• Work order
The answer should contain every entry below, copied exactly.

= Beginning of Section =

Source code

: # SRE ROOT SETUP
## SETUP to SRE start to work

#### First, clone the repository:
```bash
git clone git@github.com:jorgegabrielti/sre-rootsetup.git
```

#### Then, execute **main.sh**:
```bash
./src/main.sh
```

= End of Section =

• Response
Source code

: # SRE ROOT SETUP
## SETUP to SRE start to work

#### First, clone the repository:
```bash
git clone git@github.com:jorgegabrielti/sre-rootsetup.git
```

#### Then, execute **main.sh**:
```bash
./src/main.sh
```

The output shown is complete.